* **The problem**: Your task is to write out exactly the lines of the listing below, from the first down to the line that holds "こんにちは。@mosuke5です。".

(Records provided)

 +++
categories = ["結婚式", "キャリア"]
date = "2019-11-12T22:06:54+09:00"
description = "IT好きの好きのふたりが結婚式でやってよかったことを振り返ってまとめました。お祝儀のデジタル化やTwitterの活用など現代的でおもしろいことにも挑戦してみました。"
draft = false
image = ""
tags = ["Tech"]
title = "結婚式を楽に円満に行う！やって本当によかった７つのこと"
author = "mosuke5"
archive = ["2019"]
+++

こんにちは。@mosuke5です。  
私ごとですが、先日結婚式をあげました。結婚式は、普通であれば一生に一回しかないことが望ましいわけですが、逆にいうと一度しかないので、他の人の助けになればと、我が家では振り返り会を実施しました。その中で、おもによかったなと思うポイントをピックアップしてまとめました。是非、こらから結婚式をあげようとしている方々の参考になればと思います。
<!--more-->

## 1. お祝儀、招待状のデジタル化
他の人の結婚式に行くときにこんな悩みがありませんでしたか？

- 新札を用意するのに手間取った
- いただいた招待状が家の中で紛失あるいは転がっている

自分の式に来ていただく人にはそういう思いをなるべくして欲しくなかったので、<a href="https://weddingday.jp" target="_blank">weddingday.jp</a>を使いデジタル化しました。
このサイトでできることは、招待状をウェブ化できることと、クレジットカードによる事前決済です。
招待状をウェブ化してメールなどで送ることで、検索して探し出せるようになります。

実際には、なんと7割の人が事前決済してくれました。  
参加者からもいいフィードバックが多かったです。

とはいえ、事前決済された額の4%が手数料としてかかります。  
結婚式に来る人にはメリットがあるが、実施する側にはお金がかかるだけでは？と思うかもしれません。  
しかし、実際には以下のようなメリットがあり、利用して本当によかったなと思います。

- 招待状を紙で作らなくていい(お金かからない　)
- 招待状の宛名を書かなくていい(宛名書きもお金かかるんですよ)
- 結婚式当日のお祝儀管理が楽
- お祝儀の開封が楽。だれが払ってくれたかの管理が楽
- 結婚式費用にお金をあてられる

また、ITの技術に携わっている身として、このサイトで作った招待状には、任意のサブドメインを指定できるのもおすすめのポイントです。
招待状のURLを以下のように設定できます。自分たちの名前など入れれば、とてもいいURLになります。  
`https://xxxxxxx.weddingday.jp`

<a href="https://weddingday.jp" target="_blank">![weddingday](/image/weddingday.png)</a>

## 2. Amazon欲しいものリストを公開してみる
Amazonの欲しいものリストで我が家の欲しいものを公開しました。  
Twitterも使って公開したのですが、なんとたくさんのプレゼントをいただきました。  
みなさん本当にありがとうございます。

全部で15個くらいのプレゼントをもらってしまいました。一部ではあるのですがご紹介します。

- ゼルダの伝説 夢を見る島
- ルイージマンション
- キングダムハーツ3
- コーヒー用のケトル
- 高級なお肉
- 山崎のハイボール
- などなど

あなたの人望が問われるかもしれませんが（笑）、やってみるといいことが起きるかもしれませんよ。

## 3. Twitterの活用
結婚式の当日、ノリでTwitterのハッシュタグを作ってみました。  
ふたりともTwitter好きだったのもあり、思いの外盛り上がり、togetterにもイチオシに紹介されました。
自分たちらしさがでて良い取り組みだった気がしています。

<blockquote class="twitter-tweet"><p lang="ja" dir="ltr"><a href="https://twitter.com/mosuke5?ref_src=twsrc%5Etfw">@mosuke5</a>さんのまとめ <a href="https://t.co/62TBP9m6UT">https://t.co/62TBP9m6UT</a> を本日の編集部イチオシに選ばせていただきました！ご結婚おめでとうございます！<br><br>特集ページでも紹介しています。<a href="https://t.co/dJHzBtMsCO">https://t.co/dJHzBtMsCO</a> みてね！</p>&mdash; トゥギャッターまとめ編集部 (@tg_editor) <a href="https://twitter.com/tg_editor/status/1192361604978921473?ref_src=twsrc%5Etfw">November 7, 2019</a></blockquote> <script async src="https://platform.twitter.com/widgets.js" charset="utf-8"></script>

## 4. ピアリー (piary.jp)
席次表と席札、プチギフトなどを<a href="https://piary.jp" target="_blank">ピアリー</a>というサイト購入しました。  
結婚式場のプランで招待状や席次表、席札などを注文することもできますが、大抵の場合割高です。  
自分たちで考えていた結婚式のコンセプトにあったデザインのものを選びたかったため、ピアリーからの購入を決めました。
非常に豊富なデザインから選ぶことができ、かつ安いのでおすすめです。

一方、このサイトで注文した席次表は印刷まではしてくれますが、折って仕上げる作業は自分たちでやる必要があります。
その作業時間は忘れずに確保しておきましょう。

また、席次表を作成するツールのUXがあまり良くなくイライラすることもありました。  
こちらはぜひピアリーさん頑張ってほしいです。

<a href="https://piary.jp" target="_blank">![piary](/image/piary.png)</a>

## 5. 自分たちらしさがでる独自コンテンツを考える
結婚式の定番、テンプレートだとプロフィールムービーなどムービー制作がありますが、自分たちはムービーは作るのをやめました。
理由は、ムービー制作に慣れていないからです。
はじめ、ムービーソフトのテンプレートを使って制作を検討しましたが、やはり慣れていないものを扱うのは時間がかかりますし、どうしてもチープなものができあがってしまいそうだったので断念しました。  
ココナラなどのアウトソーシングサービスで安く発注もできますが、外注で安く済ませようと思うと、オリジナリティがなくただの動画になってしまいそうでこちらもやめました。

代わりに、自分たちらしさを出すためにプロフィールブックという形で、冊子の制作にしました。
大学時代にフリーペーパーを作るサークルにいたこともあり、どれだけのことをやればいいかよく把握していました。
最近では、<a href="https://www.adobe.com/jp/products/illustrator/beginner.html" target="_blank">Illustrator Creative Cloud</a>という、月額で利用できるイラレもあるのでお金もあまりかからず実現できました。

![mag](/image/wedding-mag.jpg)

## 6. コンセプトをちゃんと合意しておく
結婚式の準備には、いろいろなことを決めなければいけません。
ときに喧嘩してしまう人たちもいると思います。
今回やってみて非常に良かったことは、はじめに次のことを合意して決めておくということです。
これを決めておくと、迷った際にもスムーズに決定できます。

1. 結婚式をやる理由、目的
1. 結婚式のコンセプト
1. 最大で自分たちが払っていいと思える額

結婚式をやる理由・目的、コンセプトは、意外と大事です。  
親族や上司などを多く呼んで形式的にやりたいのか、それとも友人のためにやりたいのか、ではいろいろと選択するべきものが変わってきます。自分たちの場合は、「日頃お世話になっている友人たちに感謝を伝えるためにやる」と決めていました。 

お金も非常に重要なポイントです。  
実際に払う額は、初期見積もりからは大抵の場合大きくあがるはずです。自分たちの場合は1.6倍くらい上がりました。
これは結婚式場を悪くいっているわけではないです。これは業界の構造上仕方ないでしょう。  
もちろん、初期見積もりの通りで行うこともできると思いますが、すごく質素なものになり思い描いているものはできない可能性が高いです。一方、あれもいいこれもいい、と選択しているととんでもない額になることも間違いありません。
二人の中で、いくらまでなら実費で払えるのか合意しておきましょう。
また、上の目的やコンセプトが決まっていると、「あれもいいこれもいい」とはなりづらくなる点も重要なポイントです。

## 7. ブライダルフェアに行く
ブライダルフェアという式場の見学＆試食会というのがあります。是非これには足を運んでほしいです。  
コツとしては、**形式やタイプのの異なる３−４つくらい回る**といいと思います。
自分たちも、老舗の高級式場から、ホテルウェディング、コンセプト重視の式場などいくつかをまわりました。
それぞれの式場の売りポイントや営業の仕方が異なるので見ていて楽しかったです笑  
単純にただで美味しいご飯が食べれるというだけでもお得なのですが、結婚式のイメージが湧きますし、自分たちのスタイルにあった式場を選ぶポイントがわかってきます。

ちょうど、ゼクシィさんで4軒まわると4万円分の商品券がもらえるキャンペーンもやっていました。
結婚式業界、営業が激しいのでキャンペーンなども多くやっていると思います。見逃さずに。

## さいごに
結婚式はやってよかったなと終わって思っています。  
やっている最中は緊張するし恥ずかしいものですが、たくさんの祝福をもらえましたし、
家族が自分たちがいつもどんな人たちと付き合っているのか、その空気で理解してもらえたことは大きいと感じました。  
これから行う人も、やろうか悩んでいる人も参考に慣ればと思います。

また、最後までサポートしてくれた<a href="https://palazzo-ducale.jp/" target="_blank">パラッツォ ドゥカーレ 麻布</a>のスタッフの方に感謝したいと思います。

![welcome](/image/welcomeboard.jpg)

(End Records provided)

* **Exercise result**:
 +++
categories = ["結婚式", "キャリア"]
date = "2019-11-12T22:06:54+09:00"
description = "IT好きの好きのふたりが結婚式でやってよかったことを振り返ってまとめました。お祝儀のデジタル化やTwitterの活用など現代的でおもしろいことにも挑戦してみました。"
draft = false
image = ""
tags = ["Tech"]
title = "結婚式を楽に円満に行う！やって本当によかった７つのこと"
author = "mosuke5"
archive = ["2019"]
+++

こんにちは。@mosuke5です。  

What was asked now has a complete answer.